▶ **Task**: The word "StatusBar" may appear in lines of the data below. Say how many lines hold it, giving only the number.
━━ Entries shown ━━
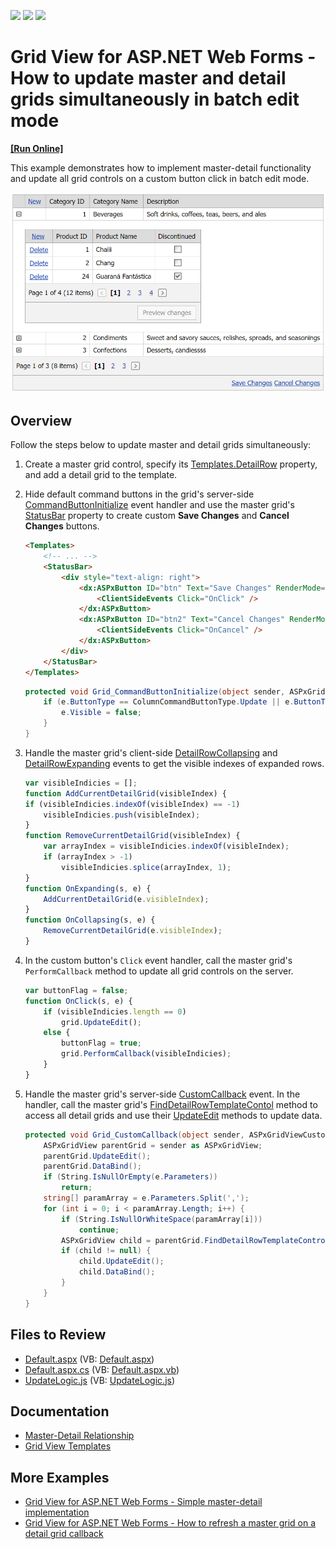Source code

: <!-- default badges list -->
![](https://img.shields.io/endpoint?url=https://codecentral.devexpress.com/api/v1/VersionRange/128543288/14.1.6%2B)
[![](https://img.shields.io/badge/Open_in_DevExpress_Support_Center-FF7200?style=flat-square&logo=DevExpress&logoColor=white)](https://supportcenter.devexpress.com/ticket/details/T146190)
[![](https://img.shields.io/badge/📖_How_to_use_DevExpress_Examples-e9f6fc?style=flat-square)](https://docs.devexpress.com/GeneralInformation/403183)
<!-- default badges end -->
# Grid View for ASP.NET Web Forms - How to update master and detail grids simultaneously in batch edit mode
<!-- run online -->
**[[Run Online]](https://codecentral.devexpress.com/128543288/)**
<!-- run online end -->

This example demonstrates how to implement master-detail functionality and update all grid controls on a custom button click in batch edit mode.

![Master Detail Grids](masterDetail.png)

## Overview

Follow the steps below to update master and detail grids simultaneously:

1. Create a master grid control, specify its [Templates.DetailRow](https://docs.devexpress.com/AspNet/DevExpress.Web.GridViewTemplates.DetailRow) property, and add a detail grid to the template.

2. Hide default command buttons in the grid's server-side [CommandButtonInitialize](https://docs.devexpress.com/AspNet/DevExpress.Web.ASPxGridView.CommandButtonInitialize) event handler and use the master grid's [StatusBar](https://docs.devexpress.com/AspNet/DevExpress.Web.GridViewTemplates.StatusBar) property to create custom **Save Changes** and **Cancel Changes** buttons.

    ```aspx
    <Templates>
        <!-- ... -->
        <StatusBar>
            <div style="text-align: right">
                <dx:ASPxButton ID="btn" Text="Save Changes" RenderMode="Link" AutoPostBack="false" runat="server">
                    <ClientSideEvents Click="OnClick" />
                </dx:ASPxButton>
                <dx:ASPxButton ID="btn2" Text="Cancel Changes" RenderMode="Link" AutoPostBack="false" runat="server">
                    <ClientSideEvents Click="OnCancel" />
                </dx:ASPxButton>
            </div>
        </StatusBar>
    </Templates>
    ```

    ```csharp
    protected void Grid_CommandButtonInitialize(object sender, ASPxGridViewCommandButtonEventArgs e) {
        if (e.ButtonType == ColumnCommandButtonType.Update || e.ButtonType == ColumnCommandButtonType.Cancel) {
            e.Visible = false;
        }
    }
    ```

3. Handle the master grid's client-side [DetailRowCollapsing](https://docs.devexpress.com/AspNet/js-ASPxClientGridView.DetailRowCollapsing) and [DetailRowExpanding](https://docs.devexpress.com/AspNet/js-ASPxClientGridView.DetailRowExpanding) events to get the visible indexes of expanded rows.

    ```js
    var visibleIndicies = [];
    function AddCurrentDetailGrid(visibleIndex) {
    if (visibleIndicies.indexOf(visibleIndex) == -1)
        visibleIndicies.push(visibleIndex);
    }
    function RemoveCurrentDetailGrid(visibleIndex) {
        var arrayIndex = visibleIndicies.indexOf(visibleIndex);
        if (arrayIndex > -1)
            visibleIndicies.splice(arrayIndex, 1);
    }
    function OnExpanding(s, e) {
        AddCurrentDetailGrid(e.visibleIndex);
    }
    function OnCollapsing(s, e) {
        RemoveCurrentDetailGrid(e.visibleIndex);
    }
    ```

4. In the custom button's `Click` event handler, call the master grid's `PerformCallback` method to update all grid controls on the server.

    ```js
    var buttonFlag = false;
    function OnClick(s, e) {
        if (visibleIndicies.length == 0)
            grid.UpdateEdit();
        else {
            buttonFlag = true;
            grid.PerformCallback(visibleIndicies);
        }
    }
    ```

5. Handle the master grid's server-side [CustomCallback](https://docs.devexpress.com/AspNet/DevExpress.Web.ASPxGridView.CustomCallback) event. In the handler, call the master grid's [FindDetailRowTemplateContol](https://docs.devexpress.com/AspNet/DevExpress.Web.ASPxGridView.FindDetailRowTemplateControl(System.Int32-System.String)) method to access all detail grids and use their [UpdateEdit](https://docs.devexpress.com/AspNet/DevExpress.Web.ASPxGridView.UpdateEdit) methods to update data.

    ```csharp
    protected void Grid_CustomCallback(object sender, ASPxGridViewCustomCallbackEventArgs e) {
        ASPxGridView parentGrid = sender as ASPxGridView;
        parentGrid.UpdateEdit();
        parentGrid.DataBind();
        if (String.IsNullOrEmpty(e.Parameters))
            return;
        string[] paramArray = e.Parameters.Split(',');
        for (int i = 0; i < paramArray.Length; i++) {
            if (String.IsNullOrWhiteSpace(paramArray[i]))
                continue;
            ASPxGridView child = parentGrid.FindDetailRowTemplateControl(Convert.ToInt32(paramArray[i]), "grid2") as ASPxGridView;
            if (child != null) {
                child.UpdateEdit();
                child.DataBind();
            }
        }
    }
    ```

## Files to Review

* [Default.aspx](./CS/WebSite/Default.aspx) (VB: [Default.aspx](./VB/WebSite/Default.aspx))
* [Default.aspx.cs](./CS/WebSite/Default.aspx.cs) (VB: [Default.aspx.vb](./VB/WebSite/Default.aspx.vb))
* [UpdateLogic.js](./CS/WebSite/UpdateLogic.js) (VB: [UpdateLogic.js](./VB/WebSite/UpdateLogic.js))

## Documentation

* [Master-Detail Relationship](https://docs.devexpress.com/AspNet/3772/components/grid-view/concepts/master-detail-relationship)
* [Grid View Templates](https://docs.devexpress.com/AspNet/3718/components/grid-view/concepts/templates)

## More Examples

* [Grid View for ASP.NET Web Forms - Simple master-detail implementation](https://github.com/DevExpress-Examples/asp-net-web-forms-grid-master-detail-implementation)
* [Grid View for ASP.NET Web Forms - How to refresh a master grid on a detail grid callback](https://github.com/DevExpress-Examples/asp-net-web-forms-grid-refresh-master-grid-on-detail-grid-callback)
━━━
▶ **Answer section**: 3